**Problem requirements:** Pick out every line in the data below that holds "클라이언트".

Collected data:
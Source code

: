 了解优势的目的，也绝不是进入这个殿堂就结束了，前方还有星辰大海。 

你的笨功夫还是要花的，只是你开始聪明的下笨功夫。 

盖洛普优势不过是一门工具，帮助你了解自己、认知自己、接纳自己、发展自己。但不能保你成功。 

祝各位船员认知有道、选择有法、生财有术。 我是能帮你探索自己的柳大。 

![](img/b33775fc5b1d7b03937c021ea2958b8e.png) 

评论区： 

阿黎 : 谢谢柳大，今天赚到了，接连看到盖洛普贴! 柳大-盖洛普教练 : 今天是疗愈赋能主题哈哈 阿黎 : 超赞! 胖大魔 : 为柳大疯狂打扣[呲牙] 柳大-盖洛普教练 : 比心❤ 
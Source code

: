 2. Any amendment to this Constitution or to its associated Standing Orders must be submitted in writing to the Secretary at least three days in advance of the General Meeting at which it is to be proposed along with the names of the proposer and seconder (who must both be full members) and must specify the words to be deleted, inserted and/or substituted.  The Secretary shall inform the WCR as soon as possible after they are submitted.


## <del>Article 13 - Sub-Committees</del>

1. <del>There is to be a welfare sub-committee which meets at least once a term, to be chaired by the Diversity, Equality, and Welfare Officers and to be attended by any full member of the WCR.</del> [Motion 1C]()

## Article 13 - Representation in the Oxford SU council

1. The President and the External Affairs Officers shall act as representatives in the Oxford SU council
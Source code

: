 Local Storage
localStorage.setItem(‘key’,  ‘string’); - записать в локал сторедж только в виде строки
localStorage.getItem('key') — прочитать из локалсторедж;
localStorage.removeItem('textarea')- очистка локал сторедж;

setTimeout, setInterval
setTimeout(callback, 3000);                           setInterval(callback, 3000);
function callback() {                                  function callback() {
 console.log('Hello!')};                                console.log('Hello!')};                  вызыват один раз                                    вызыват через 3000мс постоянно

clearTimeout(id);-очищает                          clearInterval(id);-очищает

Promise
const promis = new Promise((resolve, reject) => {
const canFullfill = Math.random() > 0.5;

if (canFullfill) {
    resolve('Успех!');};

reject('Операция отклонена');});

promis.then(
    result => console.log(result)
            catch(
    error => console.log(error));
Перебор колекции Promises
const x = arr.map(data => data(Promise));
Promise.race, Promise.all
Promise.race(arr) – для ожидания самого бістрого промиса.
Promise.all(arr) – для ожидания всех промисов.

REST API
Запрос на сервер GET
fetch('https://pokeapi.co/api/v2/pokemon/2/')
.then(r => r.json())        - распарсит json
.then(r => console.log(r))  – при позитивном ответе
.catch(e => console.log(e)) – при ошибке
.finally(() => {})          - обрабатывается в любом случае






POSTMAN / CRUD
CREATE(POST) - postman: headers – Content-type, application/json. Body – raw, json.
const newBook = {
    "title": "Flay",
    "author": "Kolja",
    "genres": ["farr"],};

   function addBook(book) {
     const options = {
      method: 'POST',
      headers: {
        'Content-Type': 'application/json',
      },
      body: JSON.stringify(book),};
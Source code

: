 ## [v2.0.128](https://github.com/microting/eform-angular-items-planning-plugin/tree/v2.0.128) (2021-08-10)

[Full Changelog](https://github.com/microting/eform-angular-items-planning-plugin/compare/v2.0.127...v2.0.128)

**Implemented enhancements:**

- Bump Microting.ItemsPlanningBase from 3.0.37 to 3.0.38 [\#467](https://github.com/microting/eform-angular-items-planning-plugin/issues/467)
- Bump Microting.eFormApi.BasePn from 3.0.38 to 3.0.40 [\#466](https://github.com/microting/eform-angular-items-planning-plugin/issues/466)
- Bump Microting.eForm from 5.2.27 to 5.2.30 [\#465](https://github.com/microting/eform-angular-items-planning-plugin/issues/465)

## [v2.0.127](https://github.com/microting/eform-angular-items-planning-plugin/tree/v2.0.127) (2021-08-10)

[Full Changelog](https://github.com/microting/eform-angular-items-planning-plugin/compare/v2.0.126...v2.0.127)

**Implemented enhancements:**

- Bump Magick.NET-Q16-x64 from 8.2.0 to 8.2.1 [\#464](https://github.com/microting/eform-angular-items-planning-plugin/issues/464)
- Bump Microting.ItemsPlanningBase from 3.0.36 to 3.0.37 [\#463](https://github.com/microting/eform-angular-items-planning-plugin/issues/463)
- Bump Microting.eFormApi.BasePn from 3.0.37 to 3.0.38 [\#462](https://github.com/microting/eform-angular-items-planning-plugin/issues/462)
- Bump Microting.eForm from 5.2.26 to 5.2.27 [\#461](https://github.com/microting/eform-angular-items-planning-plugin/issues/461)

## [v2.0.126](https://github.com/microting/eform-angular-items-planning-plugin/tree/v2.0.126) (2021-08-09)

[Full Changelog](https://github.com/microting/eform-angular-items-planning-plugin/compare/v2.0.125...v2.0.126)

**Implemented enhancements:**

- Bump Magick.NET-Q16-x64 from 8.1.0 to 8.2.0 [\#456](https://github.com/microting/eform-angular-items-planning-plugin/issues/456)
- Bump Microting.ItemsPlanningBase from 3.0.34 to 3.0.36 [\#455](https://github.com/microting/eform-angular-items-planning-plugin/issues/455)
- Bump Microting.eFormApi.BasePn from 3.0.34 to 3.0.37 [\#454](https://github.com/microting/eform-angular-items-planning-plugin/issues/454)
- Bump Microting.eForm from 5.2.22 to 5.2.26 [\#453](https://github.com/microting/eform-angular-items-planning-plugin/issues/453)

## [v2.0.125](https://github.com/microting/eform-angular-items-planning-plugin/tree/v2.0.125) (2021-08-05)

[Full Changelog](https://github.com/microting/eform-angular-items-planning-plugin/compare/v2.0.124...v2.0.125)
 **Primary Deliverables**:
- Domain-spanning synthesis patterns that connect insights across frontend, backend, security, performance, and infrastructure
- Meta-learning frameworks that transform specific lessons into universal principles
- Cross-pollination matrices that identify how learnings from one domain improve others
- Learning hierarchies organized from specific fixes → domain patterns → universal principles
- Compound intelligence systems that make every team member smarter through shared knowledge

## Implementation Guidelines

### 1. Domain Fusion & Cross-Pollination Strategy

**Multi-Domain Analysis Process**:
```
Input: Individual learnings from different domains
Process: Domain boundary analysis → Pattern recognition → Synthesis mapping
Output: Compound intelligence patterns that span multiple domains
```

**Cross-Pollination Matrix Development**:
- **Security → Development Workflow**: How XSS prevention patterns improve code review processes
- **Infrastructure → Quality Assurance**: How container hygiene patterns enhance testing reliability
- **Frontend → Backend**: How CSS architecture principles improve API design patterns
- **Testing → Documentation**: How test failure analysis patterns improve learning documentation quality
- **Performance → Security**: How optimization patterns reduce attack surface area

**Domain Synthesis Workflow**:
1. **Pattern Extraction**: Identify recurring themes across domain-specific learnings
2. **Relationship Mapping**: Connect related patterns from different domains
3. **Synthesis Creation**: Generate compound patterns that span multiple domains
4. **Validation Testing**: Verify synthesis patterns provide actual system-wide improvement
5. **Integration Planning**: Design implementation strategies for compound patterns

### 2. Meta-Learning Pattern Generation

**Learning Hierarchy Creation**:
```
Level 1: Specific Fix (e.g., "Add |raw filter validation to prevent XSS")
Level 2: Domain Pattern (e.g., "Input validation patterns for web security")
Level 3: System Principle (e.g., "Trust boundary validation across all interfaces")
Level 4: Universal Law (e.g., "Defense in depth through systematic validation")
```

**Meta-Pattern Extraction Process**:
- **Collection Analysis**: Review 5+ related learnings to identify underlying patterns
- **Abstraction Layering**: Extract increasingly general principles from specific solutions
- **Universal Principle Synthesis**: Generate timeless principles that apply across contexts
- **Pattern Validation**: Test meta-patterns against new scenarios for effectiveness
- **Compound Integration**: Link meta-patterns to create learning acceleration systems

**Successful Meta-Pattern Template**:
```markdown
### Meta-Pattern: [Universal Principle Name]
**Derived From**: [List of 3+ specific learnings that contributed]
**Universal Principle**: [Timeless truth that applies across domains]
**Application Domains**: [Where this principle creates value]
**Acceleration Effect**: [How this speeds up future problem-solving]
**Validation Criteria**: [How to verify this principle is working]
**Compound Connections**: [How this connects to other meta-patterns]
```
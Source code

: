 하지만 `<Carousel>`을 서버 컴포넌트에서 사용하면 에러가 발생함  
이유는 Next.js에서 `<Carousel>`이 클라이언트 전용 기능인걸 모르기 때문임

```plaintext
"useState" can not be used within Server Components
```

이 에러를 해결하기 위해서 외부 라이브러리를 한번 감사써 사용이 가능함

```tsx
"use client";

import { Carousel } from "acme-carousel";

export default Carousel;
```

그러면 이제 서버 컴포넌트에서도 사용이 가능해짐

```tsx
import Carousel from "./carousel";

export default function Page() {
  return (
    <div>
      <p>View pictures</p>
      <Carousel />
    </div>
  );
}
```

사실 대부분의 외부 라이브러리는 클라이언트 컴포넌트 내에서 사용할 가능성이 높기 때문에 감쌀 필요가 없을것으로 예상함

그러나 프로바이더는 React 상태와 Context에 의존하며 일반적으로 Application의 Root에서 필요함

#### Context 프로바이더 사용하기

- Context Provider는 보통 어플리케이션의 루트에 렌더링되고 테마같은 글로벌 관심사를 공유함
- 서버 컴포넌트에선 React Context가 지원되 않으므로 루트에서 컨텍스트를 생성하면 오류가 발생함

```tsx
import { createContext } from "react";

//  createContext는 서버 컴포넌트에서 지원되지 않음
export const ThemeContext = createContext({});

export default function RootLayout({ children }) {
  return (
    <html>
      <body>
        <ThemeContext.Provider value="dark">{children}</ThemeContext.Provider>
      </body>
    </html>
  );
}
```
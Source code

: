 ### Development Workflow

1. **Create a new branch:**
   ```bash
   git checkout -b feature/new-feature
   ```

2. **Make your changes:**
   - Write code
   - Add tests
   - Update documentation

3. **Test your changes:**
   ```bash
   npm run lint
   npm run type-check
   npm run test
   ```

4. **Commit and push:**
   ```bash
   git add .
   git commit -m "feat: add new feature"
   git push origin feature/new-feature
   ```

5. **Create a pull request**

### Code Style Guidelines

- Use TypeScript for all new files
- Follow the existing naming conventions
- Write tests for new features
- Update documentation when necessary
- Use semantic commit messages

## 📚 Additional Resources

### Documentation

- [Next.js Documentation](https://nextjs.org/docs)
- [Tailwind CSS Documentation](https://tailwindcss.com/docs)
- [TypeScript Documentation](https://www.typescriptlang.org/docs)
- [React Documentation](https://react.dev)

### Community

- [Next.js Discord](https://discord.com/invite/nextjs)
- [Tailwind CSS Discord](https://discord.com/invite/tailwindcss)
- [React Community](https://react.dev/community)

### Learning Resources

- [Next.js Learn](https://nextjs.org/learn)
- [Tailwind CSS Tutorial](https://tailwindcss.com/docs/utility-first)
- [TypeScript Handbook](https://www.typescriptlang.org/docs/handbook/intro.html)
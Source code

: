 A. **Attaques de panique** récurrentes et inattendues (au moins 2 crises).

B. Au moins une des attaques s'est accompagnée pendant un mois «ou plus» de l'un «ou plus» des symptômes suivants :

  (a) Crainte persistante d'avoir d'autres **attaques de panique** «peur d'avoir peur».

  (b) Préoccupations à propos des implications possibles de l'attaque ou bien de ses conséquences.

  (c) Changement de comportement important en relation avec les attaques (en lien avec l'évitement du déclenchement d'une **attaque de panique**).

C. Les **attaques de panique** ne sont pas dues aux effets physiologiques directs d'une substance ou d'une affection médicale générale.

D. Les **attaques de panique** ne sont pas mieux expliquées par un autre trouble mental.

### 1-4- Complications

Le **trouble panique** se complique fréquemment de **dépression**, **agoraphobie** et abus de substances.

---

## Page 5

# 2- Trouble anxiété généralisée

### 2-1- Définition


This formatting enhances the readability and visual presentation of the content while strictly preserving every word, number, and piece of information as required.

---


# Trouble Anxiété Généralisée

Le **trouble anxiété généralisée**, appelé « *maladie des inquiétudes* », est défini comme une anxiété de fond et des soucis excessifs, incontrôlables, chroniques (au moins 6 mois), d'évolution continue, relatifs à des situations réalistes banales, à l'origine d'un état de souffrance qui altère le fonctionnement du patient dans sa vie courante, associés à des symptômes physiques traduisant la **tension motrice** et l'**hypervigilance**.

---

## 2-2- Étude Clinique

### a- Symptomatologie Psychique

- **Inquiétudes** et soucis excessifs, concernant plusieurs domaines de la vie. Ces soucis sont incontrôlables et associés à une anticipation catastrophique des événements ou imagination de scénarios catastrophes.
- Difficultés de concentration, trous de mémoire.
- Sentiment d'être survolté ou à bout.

**Answer to the exercise:**
이유는 Next.js에서 `<Carousel>`이 클라이언트 전용 기능인걸 모르기 때문임
사실 대부분의 외부 라이브러리는 클라이언트 컴포넌트 내에서 사용할 가능성이 높기 때문에 감쌀 필요가 없을것으로 예상함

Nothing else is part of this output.